• _TO DO_: Each record should be given again exactly, and any picture in it left out.

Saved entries
======

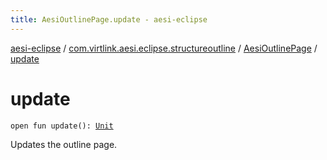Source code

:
 ```yaml
---
title: AesiOutlinePage.update - aesi-eclipse
---
```


[aesi-eclipse](../../index.html) / [com.virtlink.aesi.eclipse.structureoutline](../index.html) / [AesiOutlinePage](index.html) / [update](.)

# update

`open fun update(): `[`Unit`](https://kotlinlang.org/api/latest/jvm/stdlib/kotlin/-unit/index.html)

Updates the outline page.

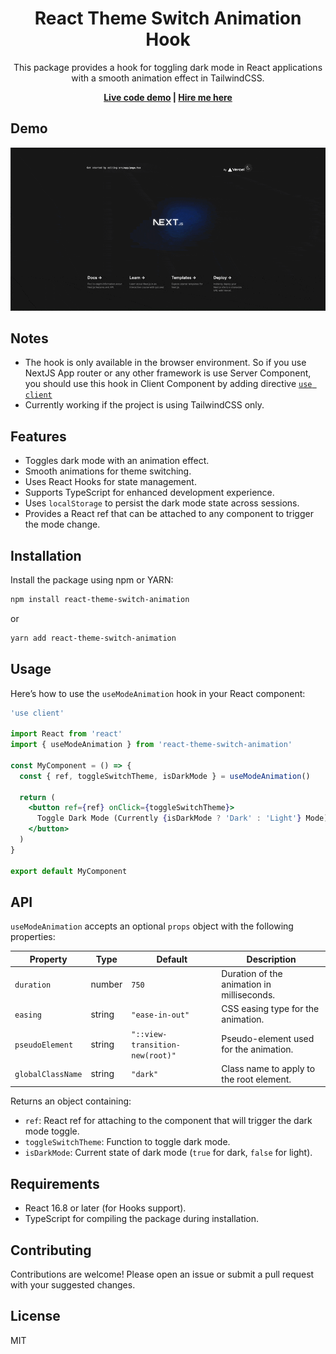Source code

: <h1 align="center">
  <h1 align="center">React Theme Switch Animation Hook</h1>
  <p align="center">
  This package provides a hook for toggling dark mode in React applications with a smooth animation effect in TailwindCSS.
  </p>
</h1>

<p align="center">
  <strong>
    <a href="https://minhomega.github.io/react-theme-switch-animation/" target="_blank">Live code demo</a> |
    <a href="https://github.com/minhomega/" target="_blank">Hire me here</a>
  </strong>
</p>

## Demo

<p align="center">
  <img src="example/public/demo.gif">
</p>

## Notes

- The hook is only available in the browser environment. So if you use NextJS App router or any other framework is use Server Component, you should use this hook in Client Component by adding directive [`use client`](https://react.dev/reference/rsc/use-client)
- Currently working if the project is using TailwindCSS only.

## Features

- Toggles dark mode with an animation effect.
- Smooth animations for theme switching.
- Uses React Hooks for state management.
- Supports TypeScript for enhanced development experience.
- Uses `localStorage` to persist the dark mode state across sessions.
- Provides a React ref that can be attached to any component to trigger the mode change.

## Installation

Install the package using npm or YARN:

```bash
npm install react-theme-switch-animation
```

or

```bash
yarn add react-theme-switch-animation
```

## Usage

Here’s how to use the `useModeAnimation` hook in your React component:

```jsx
'use client'

import React from 'react'
import { useModeAnimation } from 'react-theme-switch-animation'

const MyComponent = () => {
  const { ref, toggleSwitchTheme, isDarkMode } = useModeAnimation()

  return (
    <button ref={ref} onClick={toggleSwitchTheme}>
      Toggle Dark Mode (Currently {isDarkMode ? 'Dark' : 'Light'} Mode)
    </button>
  )
}

export default MyComponent
```

## API

`useModeAnimation` accepts an optional `props` object with the following properties:

| Property          | Type   | Default                         | Description                                |
| ----------------- | ------ | ------------------------------- | ------------------------------------------ |
| `duration`        | number | `750`                           | Duration of the animation in milliseconds. |
| `easing`          | string | `"ease-in-out"`                 | CSS easing type for the animation.         |
| `pseudoElement`   | string | `"::view-transition-new(root)"` | Pseudo-element used for the animation.     |
| `globalClassName` | string | `"dark"`                        | Class name to apply to the root element.   |

Returns an object containing:

- `ref`: React ref for attaching to the component that will trigger the dark mode toggle.
- `toggleSwitchTheme`: Function to toggle dark mode.
- `isDarkMode`: Current state of dark mode (`true` for dark, `false` for light).

## Requirements

- React 16.8 or later (for Hooks support).
- TypeScript for compiling the package during installation.

## Contributing

Contributions are welcome! Please open an issue or submit a pull request with your suggested changes.

## License

MIT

======

• _REPLY_:
Source code

:
 ```yaml
---
title: AesiOutlinePage.update - aesi-eclipse
---
```


[aesi-eclipse](../../index.html) / [com.virtlink.aesi.eclipse.structureoutline](../index.html) / [AesiOutlinePage](index.html) / [update](.)

# update

`open fun update(): `[`Unit`](https://kotlinlang.org/api/latest/jvm/stdlib/kotlin/-unit/index.html)

Updates the outline page.

Source code

: <h1 align="center">
  <h1 align="center">React Theme Switch Animation Hook</h1>
  <p align="center">
  This package provides a hook for toggling dark mode in React applications with a smooth animation effect in TailwindCSS.
  </p>
</h1>

<p align="center">
  <strong>
    <a href="https://minhomega.github.io/react-theme-switch-animation/" target="_blank">Live code demo</a> |
    <a href="https://github.com/minhomega/" target="_blank">Hire me here</a>
  </strong>
</p>

## Demo

<p align="center">
  <img src="example/public/demo.gif">
</p>

## Notes

- The hook is only available in the browser environment. So if you use NextJS App router or any other framework is use Server Component, you should use this hook in Client Component by adding directive [`use client`](https://react.dev/reference/rsc/use-client)
- Currently working if the project is using TailwindCSS only.

## Features

- Toggles dark mode with an animation effect.
- Smooth animations for theme switching.
- Uses React Hooks for state management.
- Supports TypeScript for enhanced development experience.
- Uses `localStorage` to persist the dark mode state across sessions.
- Provides a React ref that can be attached to any component to trigger the mode change.

## Installation

Install the package using npm or YARN:

```bash
npm install react-theme-switch-animation
```

or

```bash
yarn add react-theme-switch-animation
```

## Usage

Here’s how to use the `useModeAnimation` hook in your React component:

```jsx
'use client'

import React from 'react'
import { useModeAnimation } from 'react-theme-switch-animation'

const MyComponent = () => {
  const { ref, toggleSwitchTheme, isDarkMode } = useModeAnimation()

  return (
    <button ref={ref} onClick={toggleSwitchTheme}>
      Toggle Dark Mode (Currently {isDarkMode ? 'Dark' : 'Light'} Mode)
    </button>
  )
}

export default MyComponent
```

## API

`useModeAnimation` accepts an optional `props` object with the following properties:

| Property          | Type   | Default                         | Description                                |
| ----------------- | ------ | ------------------------------- | ------------------------------------------ |
| `duration`        | number | `750`                           | Duration of the animation in milliseconds. |
| `easing`          | string | `"ease-in-out"`                 | CSS easing type for the animation.         |
| `pseudoElement`   | string | `"::view-transition-new(root)"` | Pseudo-element used for the animation.     |
| `globalClassName` | string | `"dark"`                        | Class name to apply to the root element.   |

Returns an object containing:

- `ref`: React ref for attaching to the component that will trigger the dark mode toggle.
- `toggleSwitchTheme`: Function to toggle dark mode.
- `isDarkMode`: Current state of dark mode (`true` for dark, `false` for light).

## Requirements

- React 16.8 or later (for Hooks support).
- TypeScript for compiling the package during installation.

## Contributing

Contributions are welcome! Please open an issue or submit a pull request with your suggested changes.

## License

MIT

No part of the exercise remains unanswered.